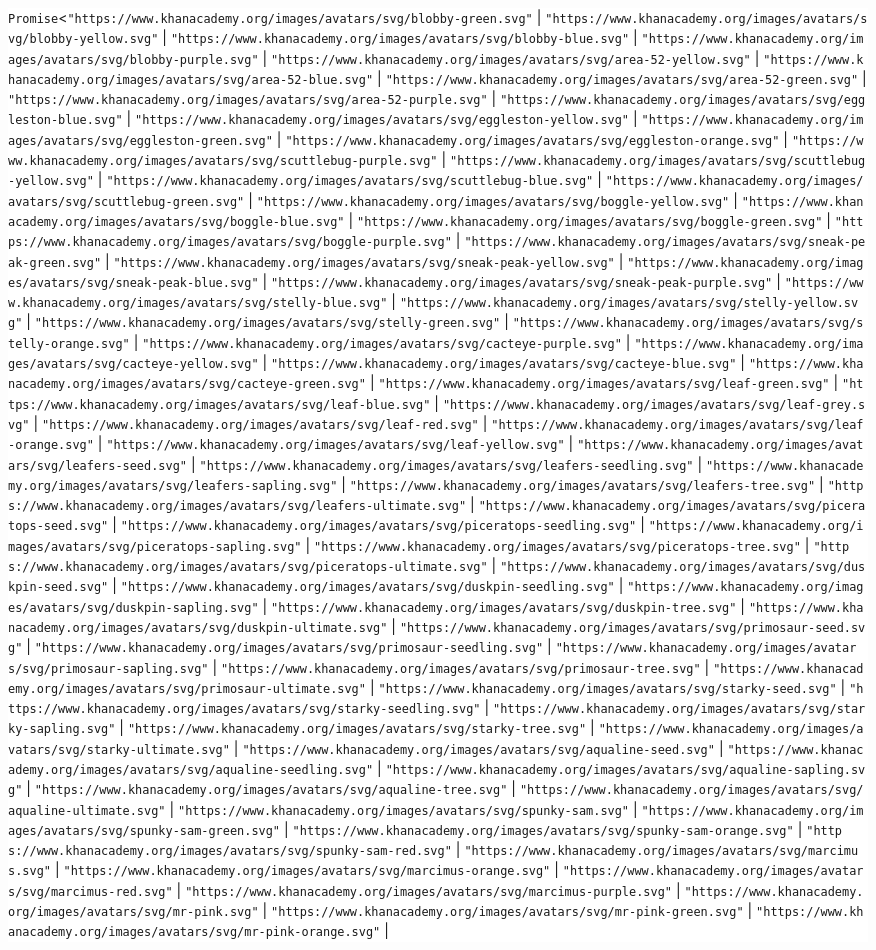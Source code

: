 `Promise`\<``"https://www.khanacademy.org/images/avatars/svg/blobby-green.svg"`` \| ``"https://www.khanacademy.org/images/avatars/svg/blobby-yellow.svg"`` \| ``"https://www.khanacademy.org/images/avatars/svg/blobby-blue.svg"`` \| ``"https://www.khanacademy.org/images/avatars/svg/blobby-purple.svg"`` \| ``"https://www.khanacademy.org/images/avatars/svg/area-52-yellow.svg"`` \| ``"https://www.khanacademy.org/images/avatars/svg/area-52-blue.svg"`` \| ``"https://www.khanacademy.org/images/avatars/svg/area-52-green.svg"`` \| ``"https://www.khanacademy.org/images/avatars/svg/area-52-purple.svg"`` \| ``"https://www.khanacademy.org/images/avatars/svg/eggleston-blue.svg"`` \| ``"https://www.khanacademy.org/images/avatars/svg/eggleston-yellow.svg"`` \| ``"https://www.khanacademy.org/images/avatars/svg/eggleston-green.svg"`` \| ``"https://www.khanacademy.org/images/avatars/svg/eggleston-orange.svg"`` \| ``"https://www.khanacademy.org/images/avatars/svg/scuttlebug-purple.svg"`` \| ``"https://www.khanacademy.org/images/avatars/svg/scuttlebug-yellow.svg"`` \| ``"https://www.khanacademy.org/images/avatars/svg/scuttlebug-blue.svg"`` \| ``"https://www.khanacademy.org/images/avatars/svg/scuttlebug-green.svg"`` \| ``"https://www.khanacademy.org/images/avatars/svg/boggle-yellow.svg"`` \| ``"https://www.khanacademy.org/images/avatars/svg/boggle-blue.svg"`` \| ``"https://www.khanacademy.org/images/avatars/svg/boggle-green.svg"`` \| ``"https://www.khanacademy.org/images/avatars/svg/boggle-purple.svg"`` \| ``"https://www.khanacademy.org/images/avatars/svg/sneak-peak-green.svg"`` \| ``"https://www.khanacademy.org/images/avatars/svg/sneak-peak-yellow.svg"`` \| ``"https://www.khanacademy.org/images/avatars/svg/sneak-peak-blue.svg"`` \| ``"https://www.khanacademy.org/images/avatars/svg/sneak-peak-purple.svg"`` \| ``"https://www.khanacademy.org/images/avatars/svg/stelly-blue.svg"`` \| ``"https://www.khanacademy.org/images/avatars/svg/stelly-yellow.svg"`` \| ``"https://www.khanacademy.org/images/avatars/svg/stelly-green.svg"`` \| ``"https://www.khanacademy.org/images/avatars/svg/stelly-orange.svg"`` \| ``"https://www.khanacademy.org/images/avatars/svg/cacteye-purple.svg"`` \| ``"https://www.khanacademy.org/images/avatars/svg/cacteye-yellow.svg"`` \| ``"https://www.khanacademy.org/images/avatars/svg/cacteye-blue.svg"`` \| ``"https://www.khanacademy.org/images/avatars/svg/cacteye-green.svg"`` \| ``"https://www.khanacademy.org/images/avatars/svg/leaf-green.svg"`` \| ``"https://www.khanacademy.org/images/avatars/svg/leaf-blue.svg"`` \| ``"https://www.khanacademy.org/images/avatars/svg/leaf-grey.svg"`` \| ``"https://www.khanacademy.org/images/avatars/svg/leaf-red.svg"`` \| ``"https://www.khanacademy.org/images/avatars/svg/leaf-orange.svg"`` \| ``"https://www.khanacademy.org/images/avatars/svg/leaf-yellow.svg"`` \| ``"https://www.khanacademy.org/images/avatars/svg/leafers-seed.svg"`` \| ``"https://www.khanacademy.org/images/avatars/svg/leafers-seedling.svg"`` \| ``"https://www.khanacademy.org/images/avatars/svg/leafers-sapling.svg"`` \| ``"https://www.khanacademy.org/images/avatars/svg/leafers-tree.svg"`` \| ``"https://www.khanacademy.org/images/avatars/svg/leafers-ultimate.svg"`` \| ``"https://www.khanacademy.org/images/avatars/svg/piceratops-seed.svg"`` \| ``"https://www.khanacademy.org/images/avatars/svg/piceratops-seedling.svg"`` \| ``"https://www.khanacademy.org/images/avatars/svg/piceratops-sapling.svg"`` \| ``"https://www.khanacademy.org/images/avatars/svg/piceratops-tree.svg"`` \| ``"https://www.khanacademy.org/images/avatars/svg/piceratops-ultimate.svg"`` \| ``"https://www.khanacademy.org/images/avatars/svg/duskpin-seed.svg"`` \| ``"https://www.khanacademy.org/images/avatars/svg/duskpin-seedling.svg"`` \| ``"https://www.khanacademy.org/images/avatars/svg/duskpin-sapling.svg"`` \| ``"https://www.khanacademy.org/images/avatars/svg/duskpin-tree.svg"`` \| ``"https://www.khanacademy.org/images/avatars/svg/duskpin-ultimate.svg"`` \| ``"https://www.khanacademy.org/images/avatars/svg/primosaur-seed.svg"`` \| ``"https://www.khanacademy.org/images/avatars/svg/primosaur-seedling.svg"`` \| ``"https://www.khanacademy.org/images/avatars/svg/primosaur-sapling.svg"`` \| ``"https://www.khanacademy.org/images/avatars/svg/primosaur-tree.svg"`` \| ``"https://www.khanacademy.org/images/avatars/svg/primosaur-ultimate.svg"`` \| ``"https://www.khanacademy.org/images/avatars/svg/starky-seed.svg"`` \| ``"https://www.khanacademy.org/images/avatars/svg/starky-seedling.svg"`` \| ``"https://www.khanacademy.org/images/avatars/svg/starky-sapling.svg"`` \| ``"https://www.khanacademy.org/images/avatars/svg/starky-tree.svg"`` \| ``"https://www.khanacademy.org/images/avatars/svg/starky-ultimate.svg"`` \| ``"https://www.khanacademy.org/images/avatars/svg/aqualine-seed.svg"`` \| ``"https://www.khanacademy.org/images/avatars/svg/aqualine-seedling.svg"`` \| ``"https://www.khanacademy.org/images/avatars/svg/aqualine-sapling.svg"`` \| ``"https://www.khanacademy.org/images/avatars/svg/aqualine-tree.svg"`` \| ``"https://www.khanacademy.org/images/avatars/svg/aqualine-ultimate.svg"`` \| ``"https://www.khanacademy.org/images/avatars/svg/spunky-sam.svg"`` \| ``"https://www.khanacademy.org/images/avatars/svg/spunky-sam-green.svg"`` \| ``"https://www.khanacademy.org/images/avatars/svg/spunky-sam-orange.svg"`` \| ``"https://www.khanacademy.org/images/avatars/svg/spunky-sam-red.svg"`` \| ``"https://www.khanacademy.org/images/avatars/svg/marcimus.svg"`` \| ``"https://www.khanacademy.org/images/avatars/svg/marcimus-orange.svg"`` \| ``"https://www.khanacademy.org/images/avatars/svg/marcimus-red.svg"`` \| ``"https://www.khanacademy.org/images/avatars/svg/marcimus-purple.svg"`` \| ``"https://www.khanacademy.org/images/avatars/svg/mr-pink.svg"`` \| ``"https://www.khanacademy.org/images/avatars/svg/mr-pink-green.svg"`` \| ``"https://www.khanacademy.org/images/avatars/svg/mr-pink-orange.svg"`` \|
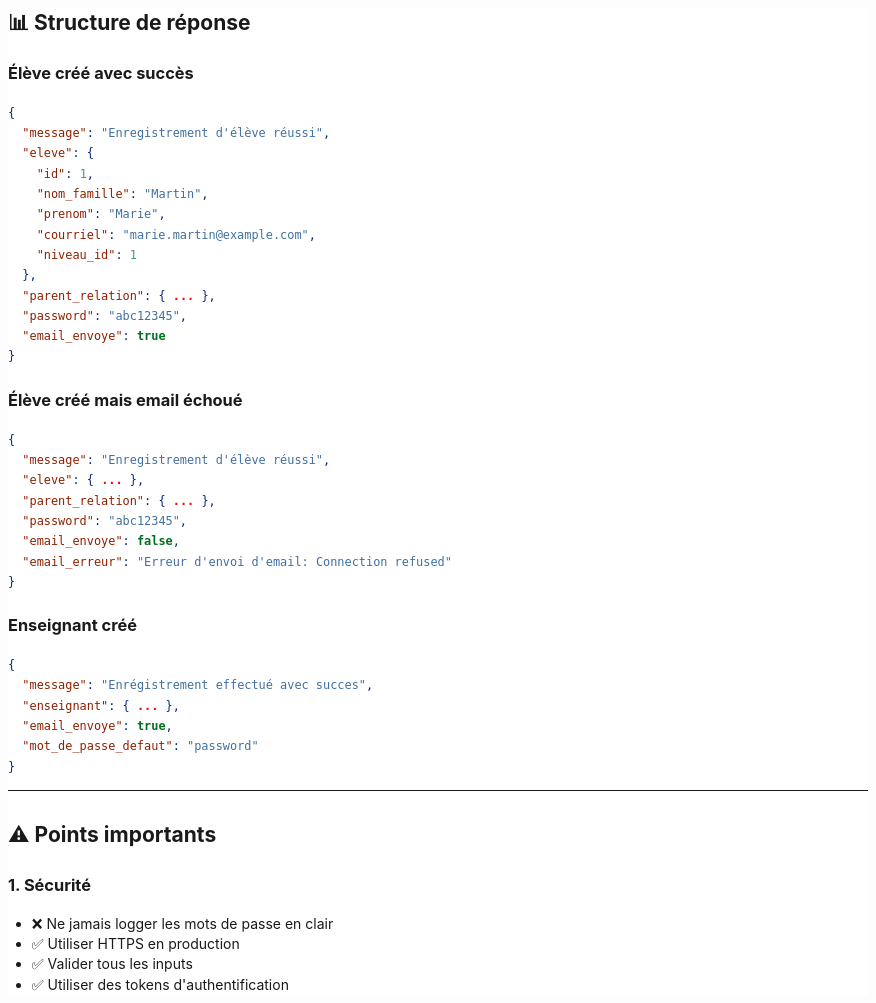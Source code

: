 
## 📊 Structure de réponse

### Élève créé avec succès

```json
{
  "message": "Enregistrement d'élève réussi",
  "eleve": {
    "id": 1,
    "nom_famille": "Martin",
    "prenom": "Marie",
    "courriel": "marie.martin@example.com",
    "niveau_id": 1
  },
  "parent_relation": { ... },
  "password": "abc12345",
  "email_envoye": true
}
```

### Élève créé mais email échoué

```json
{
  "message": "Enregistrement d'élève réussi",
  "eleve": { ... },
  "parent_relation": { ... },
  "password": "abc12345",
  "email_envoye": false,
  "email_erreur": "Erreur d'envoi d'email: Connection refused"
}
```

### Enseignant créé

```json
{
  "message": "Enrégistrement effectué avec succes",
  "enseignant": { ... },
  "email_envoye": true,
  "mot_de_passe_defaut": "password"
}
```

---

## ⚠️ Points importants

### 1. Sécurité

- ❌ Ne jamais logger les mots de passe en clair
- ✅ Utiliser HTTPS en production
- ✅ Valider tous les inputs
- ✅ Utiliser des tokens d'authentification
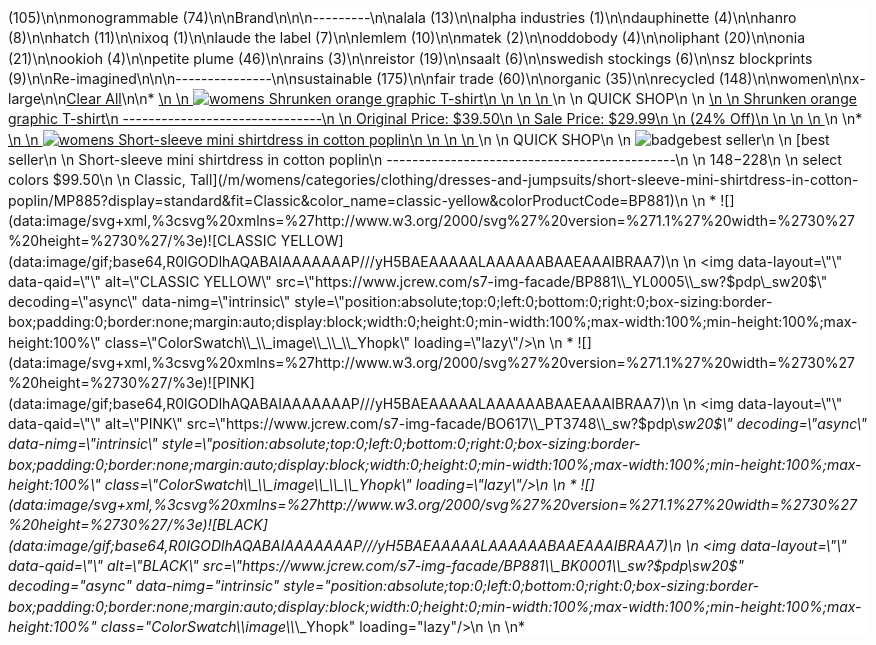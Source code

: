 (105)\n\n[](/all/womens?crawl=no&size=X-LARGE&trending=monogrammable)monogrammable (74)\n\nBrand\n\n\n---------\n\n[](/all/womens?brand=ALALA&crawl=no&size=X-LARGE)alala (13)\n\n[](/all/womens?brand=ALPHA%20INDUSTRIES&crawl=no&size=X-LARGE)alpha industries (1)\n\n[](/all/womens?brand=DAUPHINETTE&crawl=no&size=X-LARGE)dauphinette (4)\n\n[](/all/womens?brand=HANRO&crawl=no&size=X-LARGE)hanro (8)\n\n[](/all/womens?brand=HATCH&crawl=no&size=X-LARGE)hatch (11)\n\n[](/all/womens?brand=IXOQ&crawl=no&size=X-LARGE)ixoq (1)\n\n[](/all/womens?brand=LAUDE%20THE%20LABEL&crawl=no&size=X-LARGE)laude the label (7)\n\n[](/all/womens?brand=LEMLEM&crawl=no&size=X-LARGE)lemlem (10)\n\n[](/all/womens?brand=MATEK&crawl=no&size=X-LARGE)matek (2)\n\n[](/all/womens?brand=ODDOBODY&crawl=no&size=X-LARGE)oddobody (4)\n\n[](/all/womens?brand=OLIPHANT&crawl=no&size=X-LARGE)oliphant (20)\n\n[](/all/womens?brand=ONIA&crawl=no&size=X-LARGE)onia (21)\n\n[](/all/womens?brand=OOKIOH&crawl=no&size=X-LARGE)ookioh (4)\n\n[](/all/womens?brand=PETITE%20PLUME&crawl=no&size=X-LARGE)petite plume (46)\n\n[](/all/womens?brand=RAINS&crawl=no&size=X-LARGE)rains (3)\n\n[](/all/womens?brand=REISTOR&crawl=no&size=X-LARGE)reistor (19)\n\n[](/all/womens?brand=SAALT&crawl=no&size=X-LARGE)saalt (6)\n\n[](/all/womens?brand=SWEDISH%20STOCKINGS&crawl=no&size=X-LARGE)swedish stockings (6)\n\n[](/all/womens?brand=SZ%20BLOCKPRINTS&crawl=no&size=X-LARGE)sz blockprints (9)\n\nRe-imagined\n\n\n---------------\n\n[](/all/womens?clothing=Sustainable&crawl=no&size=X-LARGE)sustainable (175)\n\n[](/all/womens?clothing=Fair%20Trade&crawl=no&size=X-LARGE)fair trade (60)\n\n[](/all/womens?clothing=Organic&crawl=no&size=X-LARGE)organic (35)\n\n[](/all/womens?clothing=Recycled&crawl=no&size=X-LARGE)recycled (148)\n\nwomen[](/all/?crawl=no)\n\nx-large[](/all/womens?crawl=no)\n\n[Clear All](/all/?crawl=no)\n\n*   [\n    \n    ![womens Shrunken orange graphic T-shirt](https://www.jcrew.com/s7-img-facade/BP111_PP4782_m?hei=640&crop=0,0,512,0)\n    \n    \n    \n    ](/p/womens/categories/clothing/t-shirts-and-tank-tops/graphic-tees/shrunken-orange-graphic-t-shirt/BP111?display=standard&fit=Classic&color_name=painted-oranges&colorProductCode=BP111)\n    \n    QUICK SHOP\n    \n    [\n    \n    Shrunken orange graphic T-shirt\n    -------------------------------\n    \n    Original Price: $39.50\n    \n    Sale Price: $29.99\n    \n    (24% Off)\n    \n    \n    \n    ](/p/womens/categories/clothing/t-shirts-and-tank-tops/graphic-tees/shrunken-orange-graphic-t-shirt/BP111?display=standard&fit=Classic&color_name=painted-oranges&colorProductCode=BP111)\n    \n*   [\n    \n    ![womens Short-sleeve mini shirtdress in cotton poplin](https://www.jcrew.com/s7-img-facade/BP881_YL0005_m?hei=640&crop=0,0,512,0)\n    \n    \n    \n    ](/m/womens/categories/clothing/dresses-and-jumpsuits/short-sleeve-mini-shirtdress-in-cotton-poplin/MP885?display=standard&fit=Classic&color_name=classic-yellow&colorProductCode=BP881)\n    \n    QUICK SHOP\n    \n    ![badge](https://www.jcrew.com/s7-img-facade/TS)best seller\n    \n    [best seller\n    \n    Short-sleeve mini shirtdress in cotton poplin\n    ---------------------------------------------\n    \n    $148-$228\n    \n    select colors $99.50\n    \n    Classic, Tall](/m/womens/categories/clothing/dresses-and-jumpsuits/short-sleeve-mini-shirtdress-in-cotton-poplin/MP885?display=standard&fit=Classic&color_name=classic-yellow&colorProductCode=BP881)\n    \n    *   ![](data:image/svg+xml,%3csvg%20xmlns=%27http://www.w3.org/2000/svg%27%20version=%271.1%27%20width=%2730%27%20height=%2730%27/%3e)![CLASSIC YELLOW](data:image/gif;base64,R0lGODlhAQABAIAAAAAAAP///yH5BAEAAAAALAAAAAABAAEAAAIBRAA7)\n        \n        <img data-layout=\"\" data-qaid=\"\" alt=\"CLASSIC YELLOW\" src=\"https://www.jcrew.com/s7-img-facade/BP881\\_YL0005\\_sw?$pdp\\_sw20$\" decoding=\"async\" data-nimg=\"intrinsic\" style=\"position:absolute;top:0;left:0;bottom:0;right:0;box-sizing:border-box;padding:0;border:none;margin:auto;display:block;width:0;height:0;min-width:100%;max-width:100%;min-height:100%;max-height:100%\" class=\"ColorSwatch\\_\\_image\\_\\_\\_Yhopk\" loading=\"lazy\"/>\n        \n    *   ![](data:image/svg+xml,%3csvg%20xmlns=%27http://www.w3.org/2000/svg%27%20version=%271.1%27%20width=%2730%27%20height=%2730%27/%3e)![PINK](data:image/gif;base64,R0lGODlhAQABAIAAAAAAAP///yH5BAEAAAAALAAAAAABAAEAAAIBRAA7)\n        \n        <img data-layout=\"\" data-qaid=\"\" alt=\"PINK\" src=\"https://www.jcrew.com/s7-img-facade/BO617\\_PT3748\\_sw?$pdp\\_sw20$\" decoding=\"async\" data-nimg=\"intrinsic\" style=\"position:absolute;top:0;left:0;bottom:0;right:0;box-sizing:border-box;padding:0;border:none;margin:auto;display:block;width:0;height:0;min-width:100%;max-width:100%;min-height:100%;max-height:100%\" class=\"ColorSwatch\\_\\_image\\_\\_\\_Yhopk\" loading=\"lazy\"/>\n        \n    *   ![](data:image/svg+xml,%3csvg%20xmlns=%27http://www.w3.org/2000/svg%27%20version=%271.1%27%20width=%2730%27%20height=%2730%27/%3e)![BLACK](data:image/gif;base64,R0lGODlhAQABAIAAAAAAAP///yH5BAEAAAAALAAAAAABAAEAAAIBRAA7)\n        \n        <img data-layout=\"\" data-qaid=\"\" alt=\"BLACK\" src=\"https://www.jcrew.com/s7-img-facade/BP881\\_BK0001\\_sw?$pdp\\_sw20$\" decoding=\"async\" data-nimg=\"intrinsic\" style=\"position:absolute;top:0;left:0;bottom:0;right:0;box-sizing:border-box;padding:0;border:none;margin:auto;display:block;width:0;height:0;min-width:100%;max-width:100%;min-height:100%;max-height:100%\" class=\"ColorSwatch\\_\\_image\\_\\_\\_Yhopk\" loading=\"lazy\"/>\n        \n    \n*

> _HOW TO COMPLETE THIS TASK_: Looking at the entries above, find how many lines include the word "Utiliser" and write that number alone.

> _WRITTEN ANSWER_: 2